Digital Post-Processing

Now that you have your photos, you may be perfectly happy with them.  But, they might look a little dull and lackluster.  This is where the so-called digital darkroom comes in.  A little bit of digital “magic” can make the difference between an ordinary-looking photo and a real stunner.

In a raw digital image, there are all kinds of information that might not be apparent.  Colors may be subdued, or there might not be much contrast.  Plus there might be some defects that you wish were not there, like dust, scratches, or airplane trails.  All of these shortcomings are easily corrected with image processing software, like Photoshop, or Paint Shop Pro (which I use).  Generally, I’ll first remove any defects I don’t want, such as airplane trails or dust.  Then I’ll adjust the contrast so that there’s a good balance between the dark and bright areas of the image.  Finally I’ll adjust the color saturation to make the colors really pop out, being careful not to over-do it.  Sometimes it’s hard to believe that the finished product actually came from the original.

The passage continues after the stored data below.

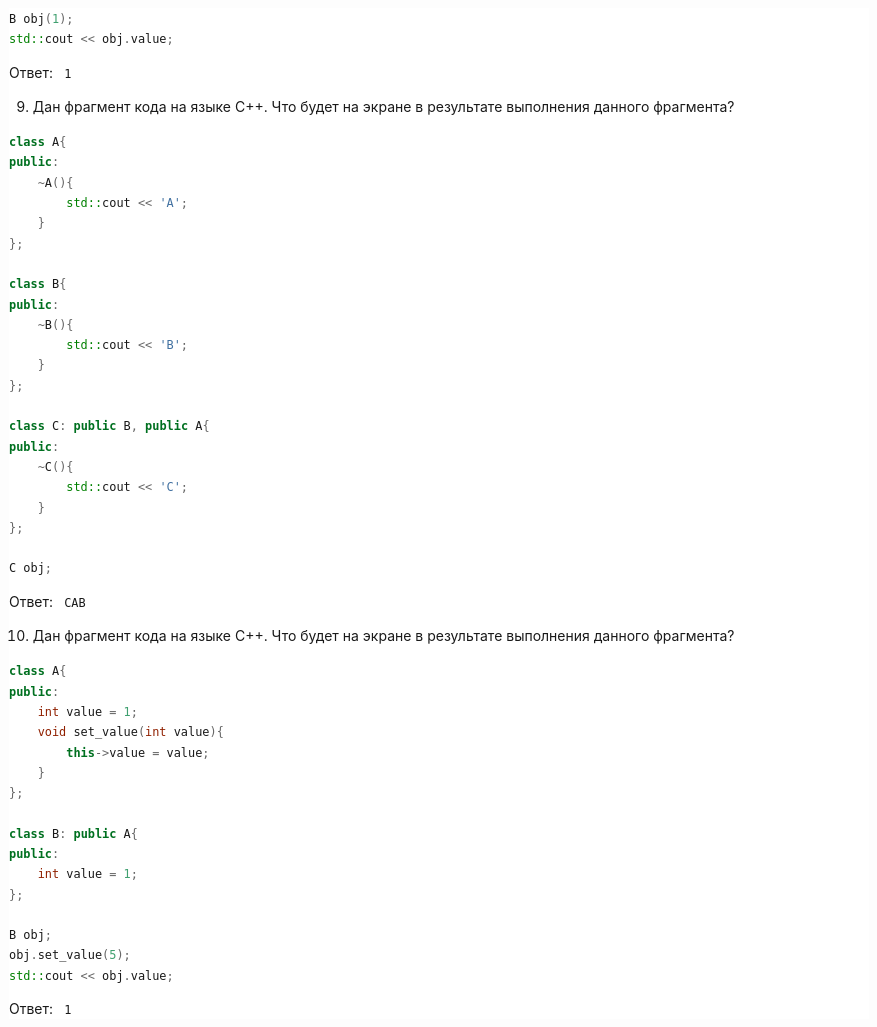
 ```cpp
B obj(1);
std::cout << obj.value;
```
Ответ: <code> 1 </code>

9) Дан фрагмент кода на языке С++. Что будет на экране в результате выполнения данного фрагмента?
```cpp
class A{
public:
    ~A(){
        std::cout << 'A';
    }
};

class B{
public:
    ~B(){
        std::cout << 'B';
    }
};

class C: public B, public A{
public:
    ~C(){
        std::cout << 'C';
    }
};

C obj;
```
Ответ: <code> CAB </code>

10) Дан фрагмент кода на языке С++. Что будет на экране в результате выполнения данного фрагмента?
```cpp
class A{
public:
    int value = 1;
    void set_value(int value){
        this->value = value;
    }
};

class B: public A{
public:
    int value = 1;
};

B obj;
obj.set_value(5);
std::cout << obj.value;
```
Ответ: <code> 1 </code>
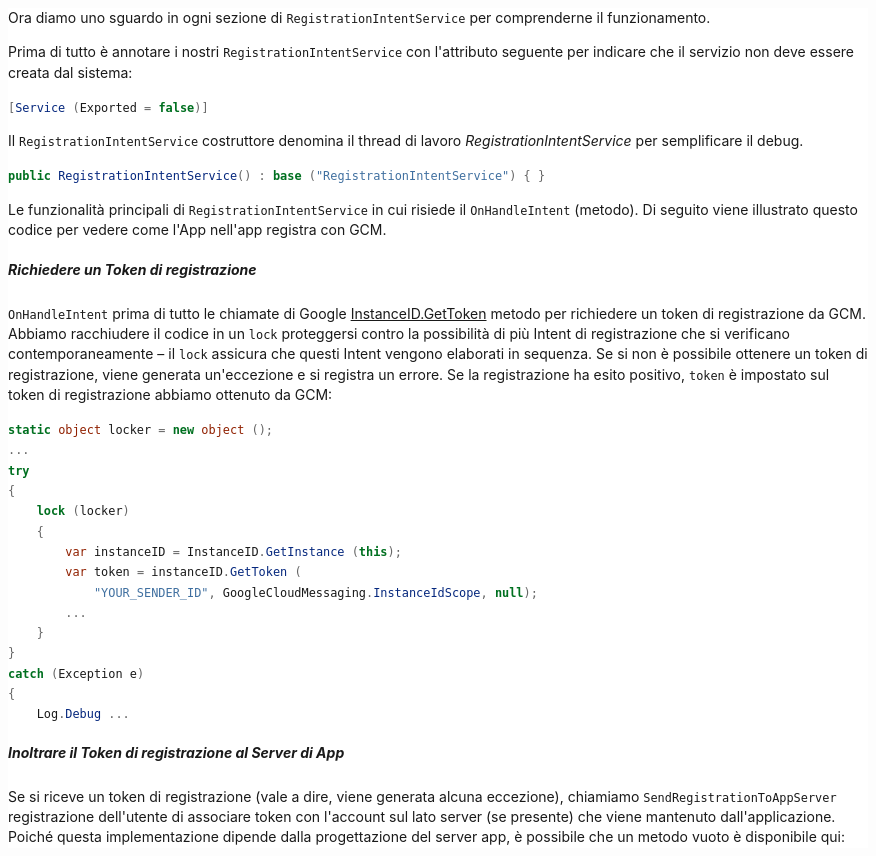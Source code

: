 Ora diamo uno sguardo in ogni sezione di `RegistrationIntentService` per comprenderne il funzionamento. 

Prima di tutto è annotare i nostri `RegistrationIntentService` con l'attributo seguente per indicare che il servizio non deve essere creata dal sistema: 

```csharp
[Service (Exported = false)]
```

Il `RegistrationIntentService` costruttore denomina il thread di lavoro *RegistrationIntentService* per semplificare il debug. 

```csharp
public RegistrationIntentService() : base ("RegistrationIntentService") { }
```

Le funzionalità principali di `RegistrationIntentService` in cui risiede il `OnHandleIntent` (metodo). Di seguito viene illustrato questo codice per vedere come l'App nell'app registra con GCM.


##### <a name="request-a-registration-token"></a>Richiedere un Token di registrazione

`OnHandleIntent` prima di tutto le chiamate di Google [InstanceID.GetToken](https://developers.google.com/android/reference/com/google/android/gms/iid/InstanceID.html#getToken&#40;java.lang.String,%20java.lang.String&#41;) metodo per richiedere un token di registrazione da GCM. Abbiamo racchiudere il codice in un `lock` proteggersi contro la possibilità di più Intent di registrazione che si verificano contemporaneamente &ndash; il `lock` assicura che questi Intent vengono elaborati in sequenza. Se si non è possibile ottenere un token di registrazione, viene generata un'eccezione e si registra un errore. Se la registrazione ha esito positivo, `token` è impostato sul token di registrazione abbiamo ottenuto da GCM: 

```csharp
static object locker = new object ();
...
try
{
    lock (locker)
    {
        var instanceID = InstanceID.GetInstance (this);
        var token = instanceID.GetToken (
            "YOUR_SENDER_ID", GoogleCloudMessaging.InstanceIdScope, null);
        ...
    }
}
catch (Exception e)
{
    Log.Debug ...
```

##### <a name="forward-the-registration-token-to-the-app-server"></a>Inoltrare il Token di registrazione al Server di App

Se si riceve un token di registrazione (vale a dire, viene generata alcuna eccezione), chiamiamo `SendRegistrationToAppServer` registrazione dell'utente di associare token con l'account sul lato server (se presente) che viene mantenuto dall'applicazione. Poiché questa implementazione dipende dalla progettazione del server app, è possibile che un metodo vuoto è disponibile qui: 
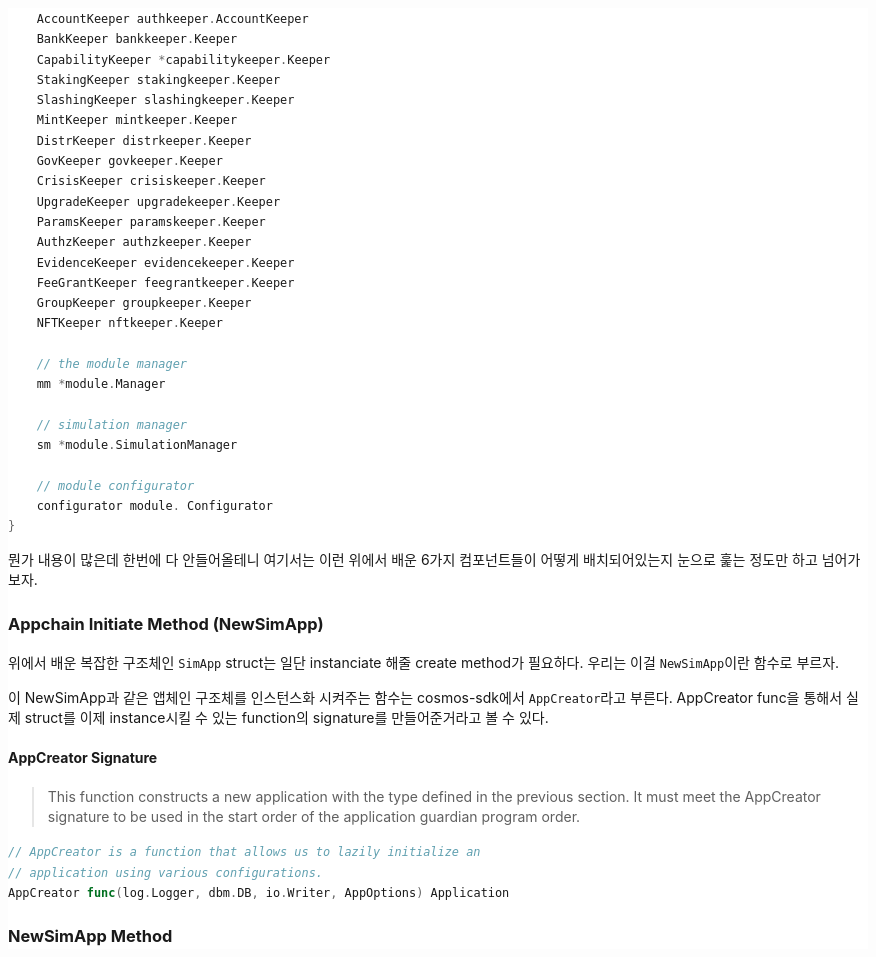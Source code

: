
 ```go
	AccountKeeper authkeeper.AccountKeeper
	BankKeeper bankkeeper.Keeper
	CapabilityKeeper *capabilitykeeper.Keeper
	StakingKeeper stakingkeeper.Keeper
	SlashingKeeper slashingkeeper.Keeper
	MintKeeper mintkeeper.Keeper
	DistrKeeper distrkeeper.Keeper
	GovKeeper govkeeper.Keeper
	CrisisKeeper crisiskeeper.Keeper
	UpgradeKeeper upgradekeeper.Keeper
	ParamsKeeper paramskeeper.Keeper
	AuthzKeeper authzkeeper.Keeper
	EvidenceKeeper evidencekeeper.Keeper
	FeeGrantKeeper feegrantkeeper.Keeper
	GroupKeeper groupkeeper.Keeper
	NFTKeeper nftkeeper.Keeper

	// the module manager
	mm *module.Manager

	// simulation manager
	sm *module.SimulationManager

	// module configurator
	configurator module. Configurator
}
```

뭔가 내용이 많은데 한번에 다 안들어올테니 여기서는 이런 위에서 배운 6가지 컴포넌트들이 어떻게 배치되어있는지 눈으로 훑는 정도만 하고 넘어가보자.


### Appchain Initiate Method (NewSimApp)

위에서 배운 복잡한 구조체인 `SimApp` struct는 일단 instanciate 해줄 create method가 필요하다. 우리는 이걸 `NewSimApp`이란 함수로 부르자.

이 NewSimApp과 같은 앱체인 구조체를 인스턴스화 시켜주는 함수는 cosmos-sdk에서 `AppCreator`라고 부른다. AppCreator func을 통해서 실제 struct를 이제 instance시킬 수 있는 function의 signature를 만들어준거라고 볼 수 있다. 

#### AppCreator Signature

> This function constructs a new application with the type defined in the previous section. It must meet the AppCreator signature to be used in the start order of the application guardian program order.

```go
// AppCreator is a function that allows us to lazily initialize an
// application using various configurations.
AppCreator func(log.Logger, dbm.DB, io.Writer, AppOptions) Application
```


### NewSimApp Method
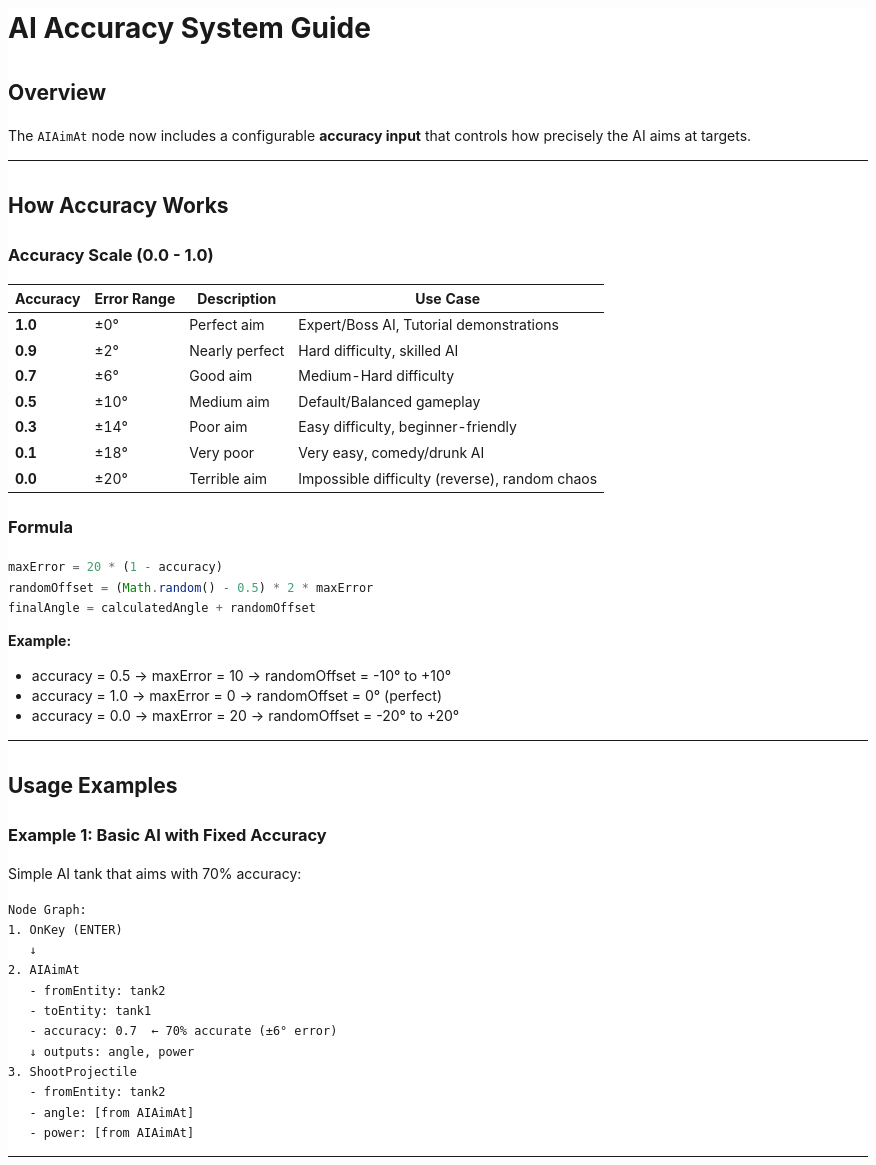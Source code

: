 # AI Accuracy System Guide

## Overview

The `AIAimAt` node now includes a configurable **accuracy input** that controls how precisely the AI aims at targets.

---

## How Accuracy Works

### **Accuracy Scale (0.0 - 1.0)**

| Accuracy | Error Range | Description | Use Case |
|----------|-------------|-------------|----------|
| **1.0** | ±0° | Perfect aim | Expert/Boss AI, Tutorial demonstrations |
| **0.9** | ±2° | Nearly perfect | Hard difficulty, skilled AI |
| **0.7** | ±6° | Good aim | Medium-Hard difficulty |
| **0.5** | ±10° | Medium aim | Default/Balanced gameplay |
| **0.3** | ±14° | Poor aim | Easy difficulty, beginner-friendly |
| **0.1** | ±18° | Very poor | Very easy, comedy/drunk AI |
| **0.0** | ±20° | Terrible aim | Impossible difficulty (reverse), random chaos |

### **Formula**
```javascript
maxError = 20 * (1 - accuracy)
randomOffset = (Math.random() - 0.5) * 2 * maxError
finalAngle = calculatedAngle + randomOffset
```

**Example:**
- accuracy = 0.5 → maxError = 10 → randomOffset = -10° to +10°
- accuracy = 1.0 → maxError = 0 → randomOffset = 0° (perfect)
- accuracy = 0.0 → maxError = 20 → randomOffset = -20° to +20°

---

## Usage Examples

### **Example 1: Basic AI with Fixed Accuracy**

Simple AI tank that aims with 70% accuracy:

```
Node Graph:
1. OnKey (ENTER)
   ↓
2. AIAimAt
   - fromEntity: tank2
   - toEntity: tank1
   - accuracy: 0.7  ← 70% accurate (±6° error)
   ↓ outputs: angle, power
3. ShootProjectile
   - fromEntity: tank2
   - angle: [from AIAimAt]
   - power: [from AIAimAt]
```

---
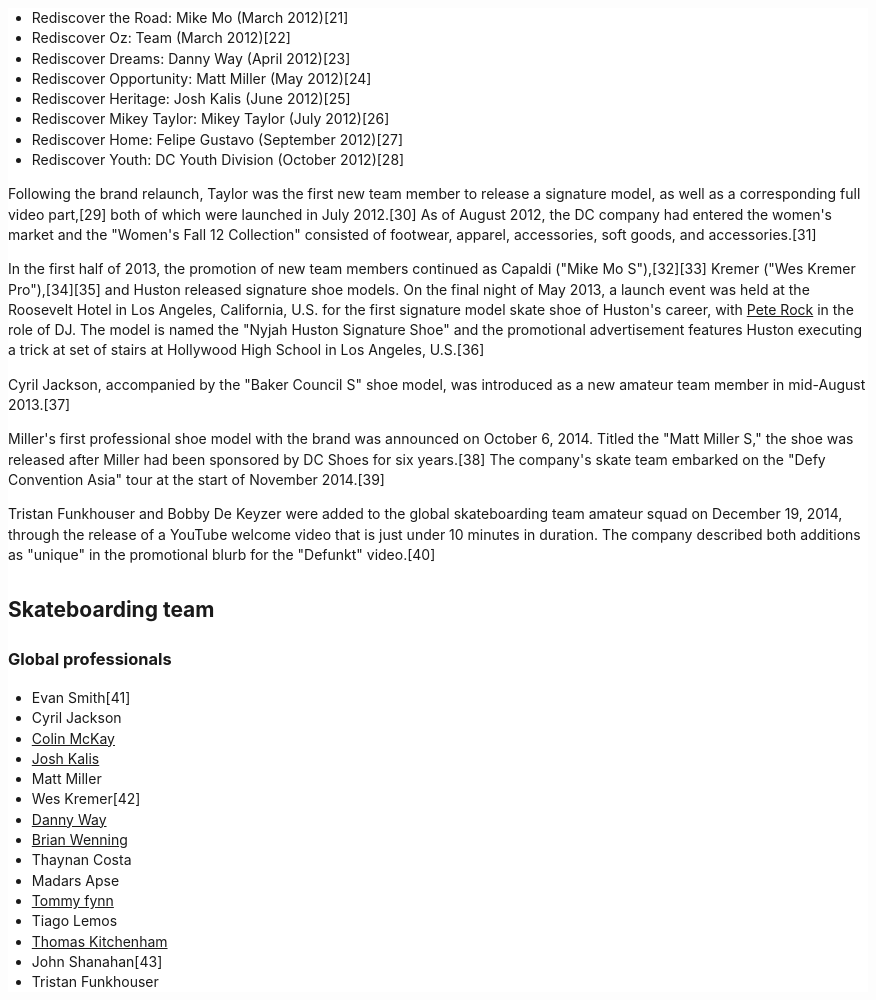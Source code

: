 -   Rediscover the Road: Mike Mo (March 2012)[21]
-   Rediscover Oz: Team (March 2012)[22]
-   Rediscover Dreams: Danny Way (April 2012)[23]
-   Rediscover Opportunity: Matt Miller (May 2012)[24]
-   Rediscover Heritage: Josh Kalis (June 2012)[25]
-   Rediscover Mikey Taylor: Mikey Taylor (July 2012)[26]
-   Rediscover Home: Felipe Gustavo (September 2012)[27]
-   Rediscover Youth: DC Youth Division (October 2012)[28]

Following the brand relaunch, Taylor was the first new team member to
release a signature model, as well as a corresponding full video
part,[29] both of which were launched in July 2012.[30] As of August
2012, the DC company had entered the women's market and the "Women's
Fall 12 Collection" consisted of footwear, apparel, accessories, soft
goods, and accessories.[31]

In the first half of 2013, the promotion of new team members continued
as Capaldi ("Mike Mo S"),[32][33] Kremer ("Wes Kremer Pro"),[34][35] and
Huston released signature shoe models. On the final night of May 2013, a
launch event was held at the Roosevelt Hotel in Los Angeles, California,
U.S. for the first signature model skate shoe of Huston's career, with
[Pete Rock](Pete_Rock "wikilink") in the role of DJ. The model is named
the "Nyjah Huston Signature Shoe" and the promotional advertisement
features Huston executing a trick at set of stairs at Hollywood High
School in Los Angeles, U.S.[36]

Cyril Jackson, accompanied by the "Baker Council S" shoe model, was
introduced as a new amateur team member in mid-August 2013.[37]

Miller's first professional shoe model with the brand was announced on
October 6, 2014. Titled the "Matt Miller S," the shoe was released after
Miller had been sponsored by DC Shoes for six years.[38] The company's
skate team embarked on the "Defy Convention Asia" tour at the start of
November 2014.[39]

Tristan Funkhouser and Bobby De Keyzer were added to the global
skateboarding team amateur squad on December 19, 2014, through the
release of a YouTube welcome video that is just under 10 minutes in
duration. The company described both additions as "unique" in the
promotional blurb for the "Defunkt" video.[40]

## Skateboarding team

### Global professionals

-   Evan Smith[41]
-   Cyril Jackson
-   [Colin McKay](Colin_McKay "wikilink")
-   [Josh Kalis](Josh_Kalis "wikilink")
-   Matt Miller
-   Wes Kremer[42]
-   [Danny Way](Danny_Way "wikilink")
-   [Brian Wenning](Brian_Wenning "wikilink")
-   Thaynan Costa
-   Madars Apse
-   [Tommy fynn](Tommy_fynn "wikilink")
-   Tiago Lemos
-   [Thomas Kitchenham](Thomas_Kitchenham "wikilink")
-   John Shanahan[43]
-   Tristan Funkhouser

Here’s a before-and-after example.  The original picture below looks flat and lifeless.  An airplane left a straight trail right of center near the bottom, plus there was a small hair in the camera which exposed itself in silhouette in the upper left corner of the negative.

Aurora Photograph Before Processing

Here’s the same photo after processing.  There’s much more “pop” in the image, plus the unwanted defects are gone.  The picture has really “come to life.”

Aurora Photograph After Processing

There you have it.  With simple equipment and a little practice now you too can produce your own stunning aurora photos.  All we need now is to be blessed with another display of the northern lights!